**About this exercise:** Every single entry should be printed exactly.
[Opening Task input section]
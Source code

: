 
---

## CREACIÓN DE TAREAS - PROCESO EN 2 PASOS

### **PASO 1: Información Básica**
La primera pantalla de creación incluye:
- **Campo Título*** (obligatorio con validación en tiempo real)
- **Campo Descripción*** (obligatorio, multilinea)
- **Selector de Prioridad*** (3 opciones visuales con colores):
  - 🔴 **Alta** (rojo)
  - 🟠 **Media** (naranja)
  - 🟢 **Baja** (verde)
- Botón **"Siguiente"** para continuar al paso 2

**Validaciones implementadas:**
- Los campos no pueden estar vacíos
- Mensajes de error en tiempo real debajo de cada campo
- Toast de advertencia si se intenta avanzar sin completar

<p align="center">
[Closing Task input section]
**Reply to the exercise:**
Source code

: 
---

## CREACIÓN DE TAREAS - PROCESO EN 2 PASOS

### **PASO 1: Información Básica**
La primera pantalla de creación incluye:
- **Campo Título*** (obligatorio con validación en tiempo real)
- **Campo Descripción*** (obligatorio, multilinea)
- **Selector de Prioridad*** (3 opciones visuales con colores):
  - 🔴 **Alta** (rojo)
  - 🟠 **Media** (naranja)
  - 🟢 **Baja** (verde)
- Botón **"Siguiente"** para continuar al paso 2

**Validaciones implementadas:**
- Los campos no pueden estar vacíos
- Mensajes de error en tiempo real debajo de cada campo
- Toast de advertencia si se intenta avanzar sin completar

<p align="center">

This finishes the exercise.